Before Zhao could gather his wits to respond, the weasel vanished. One moment it was there, the next, it was gone, leaving only a faint, lingering smell of musk and damp earth.
Zhao scrambled for the beans. They were warm to the touch, pulsing with a strange, rhythmic energy. He was a practical man, a shrewd businessman. He didn't believe in spirits or magic. But here were these beans, glowing and undeniable. Perhaps it was a trick, a hallucination brought on by the liquor. But what if it wasn't?
"Three wishes..." he muttered, his eyes narrowing to slits. He looked at the ledger on his desk, filled with the names of debtors. He thought of Old Man Sun, whose daughter he had taken. He felt no remorse. Only a grim satisfaction.
"If this is real," he whispered to the empty room, "then I shall be the richest man in all of Manchuria."
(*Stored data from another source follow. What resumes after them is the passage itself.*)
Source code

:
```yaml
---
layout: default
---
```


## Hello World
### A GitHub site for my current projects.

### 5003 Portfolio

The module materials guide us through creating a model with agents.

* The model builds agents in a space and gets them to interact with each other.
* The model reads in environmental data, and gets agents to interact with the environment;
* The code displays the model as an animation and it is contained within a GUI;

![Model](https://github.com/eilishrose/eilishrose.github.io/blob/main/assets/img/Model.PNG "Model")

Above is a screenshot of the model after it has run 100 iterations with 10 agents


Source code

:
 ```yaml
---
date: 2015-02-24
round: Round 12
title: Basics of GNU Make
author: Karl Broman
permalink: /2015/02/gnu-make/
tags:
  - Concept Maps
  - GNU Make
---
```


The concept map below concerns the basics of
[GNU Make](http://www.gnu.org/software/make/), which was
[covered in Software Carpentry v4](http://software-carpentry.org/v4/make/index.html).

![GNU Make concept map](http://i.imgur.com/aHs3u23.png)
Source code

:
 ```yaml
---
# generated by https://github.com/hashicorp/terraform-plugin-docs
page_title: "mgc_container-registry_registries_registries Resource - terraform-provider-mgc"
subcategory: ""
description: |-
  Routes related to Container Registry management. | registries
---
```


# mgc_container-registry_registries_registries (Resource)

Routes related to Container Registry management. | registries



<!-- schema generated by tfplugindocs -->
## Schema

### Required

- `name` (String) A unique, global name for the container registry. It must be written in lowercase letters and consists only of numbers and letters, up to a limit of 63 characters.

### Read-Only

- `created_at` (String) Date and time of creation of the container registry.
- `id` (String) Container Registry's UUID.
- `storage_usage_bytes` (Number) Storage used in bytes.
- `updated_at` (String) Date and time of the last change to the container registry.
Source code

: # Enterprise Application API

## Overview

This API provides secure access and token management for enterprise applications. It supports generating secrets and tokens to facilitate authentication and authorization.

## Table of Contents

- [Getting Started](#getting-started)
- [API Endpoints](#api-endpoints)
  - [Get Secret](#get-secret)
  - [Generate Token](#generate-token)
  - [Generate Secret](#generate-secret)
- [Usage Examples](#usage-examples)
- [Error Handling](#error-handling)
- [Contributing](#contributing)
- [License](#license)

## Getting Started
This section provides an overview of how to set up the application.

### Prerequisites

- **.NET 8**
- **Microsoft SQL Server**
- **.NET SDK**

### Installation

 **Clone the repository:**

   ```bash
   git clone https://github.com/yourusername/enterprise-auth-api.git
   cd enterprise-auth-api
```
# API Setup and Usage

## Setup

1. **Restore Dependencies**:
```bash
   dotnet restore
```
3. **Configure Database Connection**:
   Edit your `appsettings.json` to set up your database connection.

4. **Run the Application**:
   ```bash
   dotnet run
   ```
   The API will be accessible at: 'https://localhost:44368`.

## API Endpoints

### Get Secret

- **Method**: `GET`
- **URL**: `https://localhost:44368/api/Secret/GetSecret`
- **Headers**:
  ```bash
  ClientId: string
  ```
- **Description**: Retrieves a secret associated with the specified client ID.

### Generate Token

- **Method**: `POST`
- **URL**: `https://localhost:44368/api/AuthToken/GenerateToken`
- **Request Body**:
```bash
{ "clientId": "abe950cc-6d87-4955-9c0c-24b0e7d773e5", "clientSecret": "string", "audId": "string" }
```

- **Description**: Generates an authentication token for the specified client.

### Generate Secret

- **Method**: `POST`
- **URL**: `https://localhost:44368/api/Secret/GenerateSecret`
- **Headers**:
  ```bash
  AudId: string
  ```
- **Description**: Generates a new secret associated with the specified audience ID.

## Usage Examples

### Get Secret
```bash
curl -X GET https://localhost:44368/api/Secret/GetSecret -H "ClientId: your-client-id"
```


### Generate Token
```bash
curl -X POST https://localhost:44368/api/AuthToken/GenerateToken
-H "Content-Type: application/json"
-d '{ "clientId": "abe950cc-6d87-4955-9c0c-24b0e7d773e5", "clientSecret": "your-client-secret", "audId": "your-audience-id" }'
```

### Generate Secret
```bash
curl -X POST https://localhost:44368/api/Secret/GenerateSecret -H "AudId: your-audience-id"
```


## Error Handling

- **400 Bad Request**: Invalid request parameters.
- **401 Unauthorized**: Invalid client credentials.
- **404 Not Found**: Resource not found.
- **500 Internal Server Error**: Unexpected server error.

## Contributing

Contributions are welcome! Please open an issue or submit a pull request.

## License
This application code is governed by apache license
He held the first bean in his palm. It felt heavy, heavier than any bean had a right to be. He closed his eyes, focusing all his greed, all his ambition, all his lust for power into that single, glowing object.
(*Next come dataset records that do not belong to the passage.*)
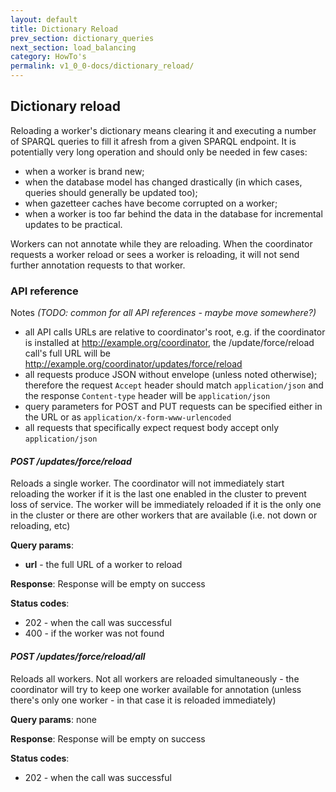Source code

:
 ```yaml
---
layout: default
title: Dictionary Reload
prev_section: dictionary_queries
next_section: load_balancing
category: HowTo's
permalink: v1_0_0-docs/dictionary_reload/
---
```


## Dictionary reload

Reloading a worker's dictionary means clearing it and executing a number of SPARQL queries to fill it afresh from a given SPARQL endpoint. It is potentially very long operation and should only be needed in few cases:
* when a worker is brand new;
* when the database model has changed drastically (in which cases, queries should generally be updated too);
* when gazetteer caches have become corrupted on a worker;
* when a worker is too far behind the data in the database for incremental updates to be practical.

Workers can not annotate while they are reloading. When the coordinator requests a worker reload or sees a worker is reloading, it will not send further annotation requests to that worker.

### API reference

Notes _(TODO: common for all API references - maybe move somewhere?)_
* all API calls URLs are relative to coordinator's root, e.g. if the coordinator is installed at http://example.org/coordinator,
the /update/force/reload call's full URL will be http://example.org/coordinator/updates/force/reload
* all requests produce JSON without envelope (unless noted otherwise); therefore the request `Accept` header should match
`application/json` and the response `Content-type` header will be `application/json`
* query parameters for POST and PUT requests can be specified either in the URL or as `application/x-form-www-urlencoded`
* all requests that specifically expect request body accept only `application/json`

#### _POST /updates/force/reload_

Reloads a single worker. The coordinator will not immediately start reloading the worker if it is the last one enabled in the cluster
to prevent loss of service. The worker will be immediately reloaded if it is the only one in the cluster or there are other workers
that are available (i.e. not down or reloading, etc)

**Query params**:

* **url** - the full URL of a worker to reload

**Response**: Response will be empty on success

**Status codes**:

* 202 - when the call was successful
* 400 - if the worker was not found


#### _POST /updates/force/reload/all_

Reloads all workers. Not all workers are reloaded simultaneously - the coordinator will try to keep one worker available for
annotation (unless there's only one worker - in that case it is reloaded immediately)

**Query params**: none

**Response**: Response will be empty on success

**Status codes**:

* 202 - when the call was successful
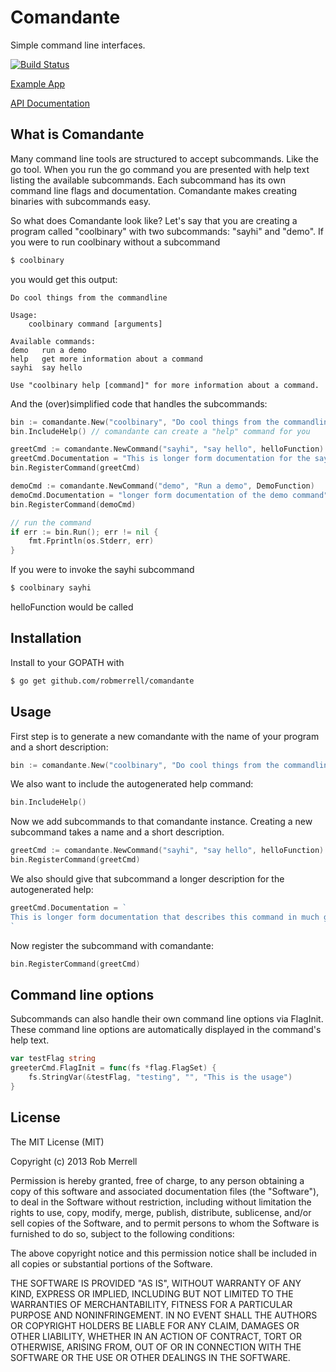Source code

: # Comandante

Simple command line interfaces.

[![Build Status](https://travis-ci.org/robmerrell/comandante.png?branch=master)](https://travis-ci.org/robmerrell/comandante)

[Example App](http://github.com/robmerrell/comandante_example)

[API Documentation](http://godoc.org/github.com/robmerrell/comandante)

## What is Comandante

Many command line tools are structured to accept subcommands. Like the go tool. When you run the go command you are presented with help 
text listing the available subcommands. Each subcommand has its own command line flags and documentation. Comandante makes creating binaries 
with subcommands easy.

So what does Comandante look like? Let's say that you are creating a program called "coolbinary" with two subcommands: "sayhi" and "demo". 
If you were to run coolbinary without a subcommand 

```bash
$ coolbinary
```

you would get this output:


```
Do cool things from the commandline

Usage:
	coolbinary command [arguments]

Available commands:
demo   run a demo
help   get more information about a command
sayhi  say hello

Use "coolbinary help [command]" for more information about a command.
```

And the (over)simplified code that handles the subcommands:

```go
bin := comandante.New("coolbinary", "Do cool things from the commandline")
bin.IncludeHelp() // comandante can create a "help" command for you

greetCmd := comandante.NewCommand("sayhi", "say hello", helloFunction)
greetCmd.Documentation = "This is longer form documentation for the sayhi command"
bin.RegisterCommand(greetCmd)

demoCmd := comandante.NewCommand("demo", "Run a demo", DemoFunction)
demoCmd.Documentation = "longer form documentation of the demo command"
bin.RegisterCommand(demoCmd)

// run the command
if err := bin.Run(); err != nil {
	fmt.Fprintln(os.Stderr, err)
}
```

If you were to invoke the sayhi subcommand

```bash
$ coolbinary sayhi
```

helloFunction would be called

## Installation

Install to your GOPATH with
```bash
$ go get github.com/robmerrell/comandante
```

## Usage

First step is to generate a new comandante with the name of your program and a short description:

```go
bin := comandante.New("coolbinary", "Do cool things from the commandline")
```

We also want to include the autogenerated help command:

```go
bin.IncludeHelp()
```

Now we add subcommands to that comandante instance. Creating a new subcommand takes a name and a short description.

```go
greetCmd := comandante.NewCommand("sayhi", "say hello", helloFunction)
bin.RegisterCommand(greetCmd)
```

We also should give that subcommand a longer description for the autogenerated help:

```go
greetCmd.Documentation = `
This is longer form documentation that describes this command in much greater detail.
`
```

Now register the subcommand with comandante:

```go
bin.RegisterCommand(greetCmd)
```

## Command line options

Subcommands can also handle their own command line options via FlagInit. These command line options
are automatically displayed in the command's help text.

```go
var testFlag string
greeterCmd.FlagInit = func(fs *flag.FlagSet) {
	fs.StringVar(&testFlag, "testing", "", "This is the usage")
}
```

## License

The MIT License (MIT)

Copyright (c) 2013 Rob Merrell

Permission is hereby granted, free of charge, to any person obtaining a copy
of this software and associated documentation files (the "Software"), to deal
in the Software without restriction, including without limitation the rights
to use, copy, modify, merge, publish, distribute, sublicense, and/or sell
copies of the Software, and to permit persons to whom the Software is
furnished to do so, subject to the following conditions:

The above copyright notice and this permission notice shall be included in
all copies or substantial portions of the Software.

THE SOFTWARE IS PROVIDED "AS IS", WITHOUT WARRANTY OF ANY KIND, EXPRESS OR
IMPLIED, INCLUDING BUT NOT LIMITED TO THE WARRANTIES OF MERCHANTABILITY,
FITNESS FOR A PARTICULAR PURPOSE AND NONINFRINGEMENT. IN NO EVENT SHALL THE
AUTHORS OR COPYRIGHT HOLDERS BE LIABLE FOR ANY CLAIM, DAMAGES OR OTHER
LIABILITY, WHETHER IN AN ACTION OF CONTRACT, TORT OR OTHERWISE, ARISING FROM,
OUT OF OR IN CONNECTION WITH THE SOFTWARE OR THE USE OR OTHER DEALINGS IN
THE SOFTWARE.

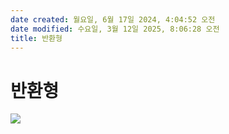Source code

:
 ```yaml
---
date created: 월요일, 6월 17일 2024, 4:04:52 오전
date modified: 수요일, 3월 12일 2025, 8:06:28 오전
title: 반환형
---
```


# 반환형

![](https://i.imgur.com/DkoxR1n.png)

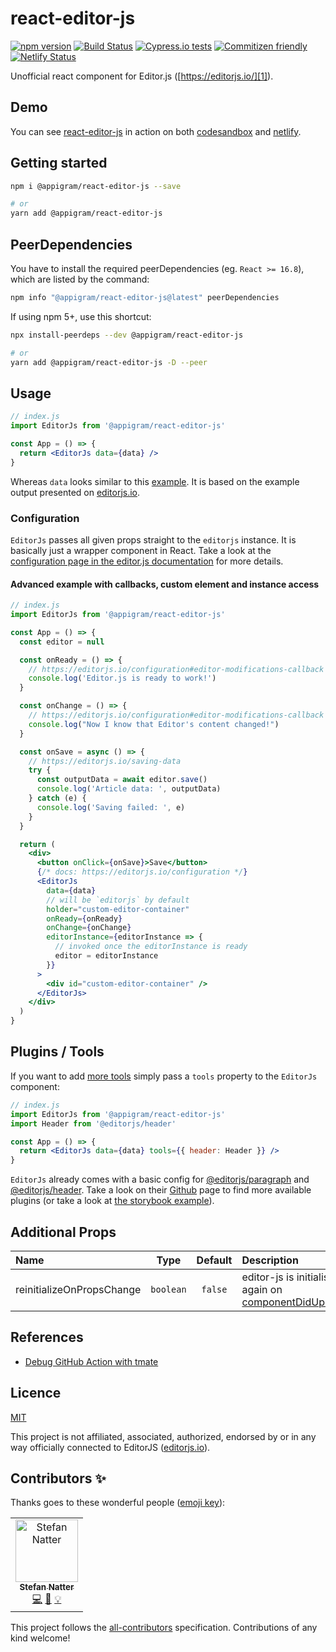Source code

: # react-editor-js

[![npm version](https://badge.fury.io/js/%40appigram%2Freact-editor-js.svg)](https://badge.fury.io/js/%40appigram%2Freact-editor-js)
[![Build Status](https://travis-ci.com/appigram/react-editor-js.svg?branch=master)](https://travis-ci.com/appigram/react-editor-js)
[![Cypress.io tests](https://img.shields.io/badge/cypress.io-tests-green.svg?style=flat-square)](https://cypress.io)
[![Commitizen friendly](https://img.shields.io/badge/commitizen-friendly-brightgreen.svg)](http://commitizen.github.io/cz-cli/)
[![Netlify Status](https://api.netlify.com/api/v1/badges/98a2eaf6-7b36-4136-adbd-38d7d68085b3/deploy-status)](https://app.netlify.com/sites/react-editor-js/deploys)

Unofficial react component for Editor.js ([https://editorjs.io/][1]).

## Demo

You can see [react-editor-js](https://github.com/appigram/react-editor-js)
in action on both [codesandbox](https://codesandbox.io/s/react-editor-js-example-m9e49)
and [netlify](https://react-editor-js.netlify.com/).

## Getting started

```sh
npm i @appigram/react-editor-js --save

# or
yarn add @appigram/react-editor-js
```

## PeerDependencies

You have to install the required peerDependencies (eg. `React >= 16.8`), which
are listed by the command:

```sh
npm info "@appigram/react-editor-js@latest" peerDependencies
```

If using npm 5+, use this shortcut:

```sh
npx install-peerdeps --dev @appigram/react-editor-js

# or
yarn add @appigram/react-editor-js -D --peer
```

## Usage

```jsx
// index.js
import EditorJs from '@appigram/react-editor-js'

const App = () => {
  return <EditorJs data={data} />
}
```

Whereas `data` looks similar to this [example](cypress/fixtures/data.ts). It is
based on the example output presented on [editorjs.io][1].

### Configuration

`EditorJs` passes all given props straight to the `editorjs` instance. It is
basically just a wrapper component in React. Take a look at the
[configuration page in the editor.js documentation](https://editorjs.io/configuration)
for more details.

#### Advanced example with callbacks, custom element and instance access

```jsx
// index.js
import EditorJs from '@appigram/react-editor-js'

const App = () => {
  const editor = null

  const onReady = () => {
    // https://editorjs.io/configuration#editor-modifications-callback
    console.log('Editor.js is ready to work!')
  }

  const onChange = () => {
    // https://editorjs.io/configuration#editor-modifications-callback
    console.log("Now I know that Editor's content changed!")
  }

  const onSave = async () => {
    // https://editorjs.io/saving-data
    try {
      const outputData = await editor.save()
      console.log('Article data: ', outputData)
    } catch (e) {
      console.log('Saving failed: ', e)
    }
  }

  return (
    <div>
      <button onClick={onSave}>Save</button>
      {/* docs: https://editorjs.io/configuration */}
      <EditorJs
        data={data}
        // will be `editorjs` by default
        holder="custom-editor-container"
        onReady={onReady}
        onChange={onChange}
        editorInstance={editorInstance => {
          // invoked once the editorInstance is ready
          editor = editorInstance
        }}
      >
        <div id="custom-editor-container" />
      </EditorJs>
    </div>
  )
}
```

## Plugins / Tools

If you want to add [more tools](https://editorjs.io/getting-started#tools-installation)
simply pass a `tools` property to the `EditorJs` component:

```jsx
// index.js
import EditorJs from '@appigram/react-editor-js'
import Header from '@editorjs/header'

const App = () => {
  return <EditorJs data={data} tools={{ header: Header }} />
}
```

`EditorJs` already comes with a basic config for [@editorjs/paragraph](https://www.npmjs.com/package/@editorjs/paragraph)
and [@editorjs/header](https://www.npmjs.com/package/@editorjs/header). Take a
look on their [Github](https://github.com/editor-js) page to find more available
plugins (or take a look at [the storybook example](src/__stories__/config.ts)).

## Additional Props

| Name                      |   Type    | Default | Description                                                                                                              |
| :------------------------ | :-------: | :-----: | :----------------------------------------------------------------------------------------------------------------------- |
| reinitializeOnPropsChange | `boolean` | `false` | editor-js is initialised again on [componentDidUpdate](https://reactjs.org/docs/react-component.html#componentdidupdate) |

## References

- [Debug GitHub Action with tmate](https://github.com/marketplace/actions/debugging-with-tmate)

## Licence

[MIT](LICENCE)

This project is not affiliated, associated, authorized, endorsed by or in any
way officially connected to EditorJS ([editorjs.io](https://editorjs.io/)).

## Contributors ✨

Thanks goes to these wonderful people ([emoji key](https://allcontributors.org/docs/en/emoji-key)):

<!-- ALL-CONTRIBUTORS-LIST:START - Do not remove or modify this section -->
<!-- prettier-ignore-start -->
<!-- markdownlint-disable -->
<table>
  <tr>
    <td align="center"><a href="http://twitter.com/appigram"><img src="https://avatars2.githubusercontent.com/u/1043668?v=4" width="100px;" alt="Stefan Natter"/><br /><sub><b>Stefan Natter</b></sub></a><br /><a href="https://github.com/appigram/react-editor-js/commits?author=appigram" title="Code">💻</a> <a href="https://github.com/appigram/react-editor-js/commits?author=appigram" title="Documentation">📖</a> <a href="#example-appigram" title="Examples">💡</a></td>
  </tr>
</table>

<!-- markdownlint-enable -->
<!-- prettier-ignore-end -->

<!-- ALL-CONTRIBUTORS-LIST:END -->

This project follows the [all-contributors](https://github.com/all-contributors/all-contributors) specification. Contributions of any kind welcome!

[1]: https://editorjs.io/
"I wish for gold!" he declared, his voice echoing in the silent chamber. "More gold than I can count! Enough to buy the loyalty of emperors and the silence of ghosts!"
For a moment, nothing happened. Then, a low, ominous rumble shook the very foundations of the house. Dust fell from the rafters like snow. Zhao's eyes snapped open.
His storeroom—usually filled with grain and dried meats—was gone. In its place was a mountain of gold. Gold ingots stacked higher than a man's head, spilling across the floor in a glittering, yellow tide. The air smelled metallic and rich, a scent that intoxicated him.
Zhao Baipi laughed. It was a high-pitched, manic sound that echoed through the silent house. He plunged his hands into the pile of gold, letting the cool, heavy metal run through his fingers.
"I am a god!" he screamed, drunk on power.
He didn't notice that as the gold materialized, the shadows in the corners of the room seemed to deepen, becoming darker, more malevolent. He didn't notice that his reflection in the mirror showed a man with slightly narrower eyes, a face that looked a little less human, a little more like the beast from his dreams.
He had used one bean. Two remained. And the hunger in his heart, far from being sated, had only grown fiercer.